:: WORK ORDER ::
Exclude the pictures and reproduce the remaining data exactly as written.

═══ RECORDS SHOWN ═══

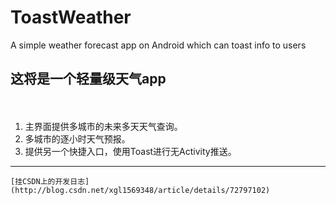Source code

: # ToastWeather
A simple weather forecast app on Android which can toast info to users
## 这将是一个轻量级天气app ##
　　
1. 主界面提供多城市的未来多天天气查询。 
2. 多城市的逐小时天气预报。 
3. 提供另一个快捷入口，使用Toast进行无Activity推送。
　　

----
	[挂CSDN上的开发日志](http://blog.csdn.net/xgl1569348/article/details/72797102)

═══

:: WRITTEN SOLUTION ::
Source code

: # ToastWeather
A simple weather forecast app on Android which can toast info to users
## 这将是一个轻量级天气app ##
　　
1. 主界面提供多城市的未来多天天气查询。 
2. 多城市的逐小时天气预报。 
3. 提供另一个快捷入口，使用Toast进行无Activity推送。
　　

----
	[挂CSDN上的开发日志](http://blog.csdn.net/xgl1569348/article/details/72797102)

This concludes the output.